Poppy bit her lip. “There’s something wrong with me, isn’t there? One night Fletch told me that I should be instructing him in what to do. I should tell him exactly what I wanted.”
“That’s easier than relying on a man,” Jemma said encouragingly.
“I just—I just want to do it right,” Poppy said despairingly. “Ever since the first night after we married, I’ve never been right. He wanted me to do this, or do that, and I didn’t even know what he was talking about. And then everything he did was so embarrassing. I don’t think he has any idea what well-bred women are supposed to be like!”
“Undoubtedly true. I have to say, Poppy, that Fletch sounds much more interesting than most English men.”
“Oh, he’s interesting,” Poppy said morosely. “He’s so beautiful now. I—I keep looking at him, and I can’t believe that I’m lucky enough to be married to him. And then he looks at me with such scorn and I remember how much of a failure I am, and I just wish he were married to someone else. That way I could love him from afar—and I would. I can’t imagine loving anyone but Fletch. If we weren’t married, he wouldn’t hate me so.”
“It seems to me that Fletch’s standards are entirely too high,” Jemma said. “Beaumont and I never showed any sort of ability in bed together, but that certainly wasn’t a source of concern to him.” She stopped short, remembering that their marriage had fallen apart when she discovered her husband making vigorous love to his mistress in his chambers at Westminster. “Or perhaps I just didn’t see it that way. After all, Beaumont had his mistress, though I didn’t realize it.”
“Before I married, Mama told me that Fletch would have a mistress,” Popppy said. Her voice wavered a little but she raised her chin. “I didn’t think he would because—because he loved me so much. But I expect I can get accustomed to the situation. I can become accustomed to anything. I have, after all, lived with my mother for years.”
“Listening to you, I could almost be grateful for my mother’s early demise,” Jemma said. “I never really knew her.”
“My mother loves me. She really does. And she sees in me all the possibilities that she lost when she was forced to marry my father. She says he was never clever, and of course, he wasn’t titled.”
“A distasteful comment to make about one’s husband,” Jemma said bluntly.
“She told me once that the cleverest thing my father ever did was die young.”
“Substitute cruel for distasteful.”
“But when she took over the estates, she made them quite enormously profitable.”
“How did she do that?”
“She enclosed all the land and put sheep in the fields where the tenants used to farm.”

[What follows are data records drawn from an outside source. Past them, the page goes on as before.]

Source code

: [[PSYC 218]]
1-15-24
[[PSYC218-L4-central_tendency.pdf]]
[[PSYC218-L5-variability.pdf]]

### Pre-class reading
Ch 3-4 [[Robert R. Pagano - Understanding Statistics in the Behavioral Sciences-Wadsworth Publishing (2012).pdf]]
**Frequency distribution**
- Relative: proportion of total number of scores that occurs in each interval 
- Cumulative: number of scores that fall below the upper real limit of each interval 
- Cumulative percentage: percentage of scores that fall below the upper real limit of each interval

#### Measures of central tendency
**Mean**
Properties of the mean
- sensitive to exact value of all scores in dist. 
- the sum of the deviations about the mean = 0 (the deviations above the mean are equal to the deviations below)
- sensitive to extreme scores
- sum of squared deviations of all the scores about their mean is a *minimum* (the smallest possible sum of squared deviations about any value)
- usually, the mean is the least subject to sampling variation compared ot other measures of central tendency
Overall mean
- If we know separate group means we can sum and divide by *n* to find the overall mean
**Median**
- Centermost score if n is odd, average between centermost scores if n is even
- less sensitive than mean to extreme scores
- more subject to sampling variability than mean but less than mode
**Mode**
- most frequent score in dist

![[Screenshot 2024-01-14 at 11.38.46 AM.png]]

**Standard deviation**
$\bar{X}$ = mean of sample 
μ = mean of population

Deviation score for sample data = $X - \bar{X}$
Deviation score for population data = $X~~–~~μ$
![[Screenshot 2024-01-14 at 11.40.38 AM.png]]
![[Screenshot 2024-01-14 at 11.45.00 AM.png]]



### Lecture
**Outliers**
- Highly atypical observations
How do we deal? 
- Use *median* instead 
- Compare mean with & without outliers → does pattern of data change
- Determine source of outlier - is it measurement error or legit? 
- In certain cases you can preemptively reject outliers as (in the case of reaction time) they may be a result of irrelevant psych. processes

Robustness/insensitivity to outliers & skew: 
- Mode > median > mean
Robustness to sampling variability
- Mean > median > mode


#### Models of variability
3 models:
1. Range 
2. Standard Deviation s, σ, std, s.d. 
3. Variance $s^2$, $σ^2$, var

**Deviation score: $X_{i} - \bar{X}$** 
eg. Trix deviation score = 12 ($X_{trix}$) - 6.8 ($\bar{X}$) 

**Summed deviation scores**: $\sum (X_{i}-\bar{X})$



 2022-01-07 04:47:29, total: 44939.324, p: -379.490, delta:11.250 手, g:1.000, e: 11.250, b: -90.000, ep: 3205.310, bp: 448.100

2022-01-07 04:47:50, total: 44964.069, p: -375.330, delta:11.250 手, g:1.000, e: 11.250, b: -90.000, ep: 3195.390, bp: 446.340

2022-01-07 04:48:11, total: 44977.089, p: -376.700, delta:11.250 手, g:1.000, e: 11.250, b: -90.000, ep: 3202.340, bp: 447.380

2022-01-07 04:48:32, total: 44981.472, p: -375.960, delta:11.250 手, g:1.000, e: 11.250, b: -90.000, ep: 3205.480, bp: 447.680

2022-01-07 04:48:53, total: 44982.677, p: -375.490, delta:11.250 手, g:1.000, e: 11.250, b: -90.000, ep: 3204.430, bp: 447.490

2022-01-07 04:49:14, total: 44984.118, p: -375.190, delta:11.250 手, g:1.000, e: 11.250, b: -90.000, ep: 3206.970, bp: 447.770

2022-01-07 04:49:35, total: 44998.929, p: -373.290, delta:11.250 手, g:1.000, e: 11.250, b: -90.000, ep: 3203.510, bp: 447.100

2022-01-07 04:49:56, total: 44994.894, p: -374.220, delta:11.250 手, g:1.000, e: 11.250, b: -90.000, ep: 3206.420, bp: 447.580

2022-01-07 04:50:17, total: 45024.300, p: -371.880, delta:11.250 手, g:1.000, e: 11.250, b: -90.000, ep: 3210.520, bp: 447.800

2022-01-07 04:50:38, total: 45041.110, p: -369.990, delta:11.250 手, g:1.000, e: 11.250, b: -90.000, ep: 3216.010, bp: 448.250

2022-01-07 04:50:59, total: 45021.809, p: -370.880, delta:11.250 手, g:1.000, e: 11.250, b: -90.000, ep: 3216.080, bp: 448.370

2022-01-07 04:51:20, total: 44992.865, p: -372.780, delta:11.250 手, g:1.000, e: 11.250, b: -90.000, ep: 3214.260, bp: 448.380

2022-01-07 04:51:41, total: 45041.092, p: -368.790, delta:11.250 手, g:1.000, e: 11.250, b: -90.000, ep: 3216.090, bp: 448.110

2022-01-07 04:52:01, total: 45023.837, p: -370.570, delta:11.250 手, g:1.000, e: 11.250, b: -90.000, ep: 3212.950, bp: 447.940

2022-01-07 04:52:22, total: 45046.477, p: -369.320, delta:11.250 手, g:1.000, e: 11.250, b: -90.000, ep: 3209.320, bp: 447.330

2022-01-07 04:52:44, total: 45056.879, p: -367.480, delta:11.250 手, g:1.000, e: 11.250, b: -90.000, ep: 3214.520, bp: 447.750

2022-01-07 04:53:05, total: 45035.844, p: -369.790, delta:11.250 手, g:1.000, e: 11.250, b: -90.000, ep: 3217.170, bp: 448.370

The fate of the tenants hung in the air between Jemma and Poppy.
“I am not very good at rebelling,” Poppy said with a helpless little shrug. “I am not a strong sort of person.”
“You might surprise yourself,” Jemma said. “You are certainly surprising me. And I have no doubt but that your mama is surprised as well.”
Poppy smiled for the first time. “Horrified.”
“Good,” Jemma said. “Good.”
Chapter 16
June 5
It was the beginning of June; the Duke of Villiers had been ill over a month. Yet still he tossed on the pillow, his cheeks stained cherry red, words tumbling from his lips like leaves from a tree in autumn. Finchley found himself terrified. He scared off Banderspit, who still wanted to bleed him. He shouted at Mrs. Ferrers when she wanted to give the duke sips of fresh cock’s blood.
“If he doesn’t come out of this by morning,” the doctor said as he departed, “he won’t come out of it at all. Mark my words. A patient can’t survive with that fever if he doesn’t drink.”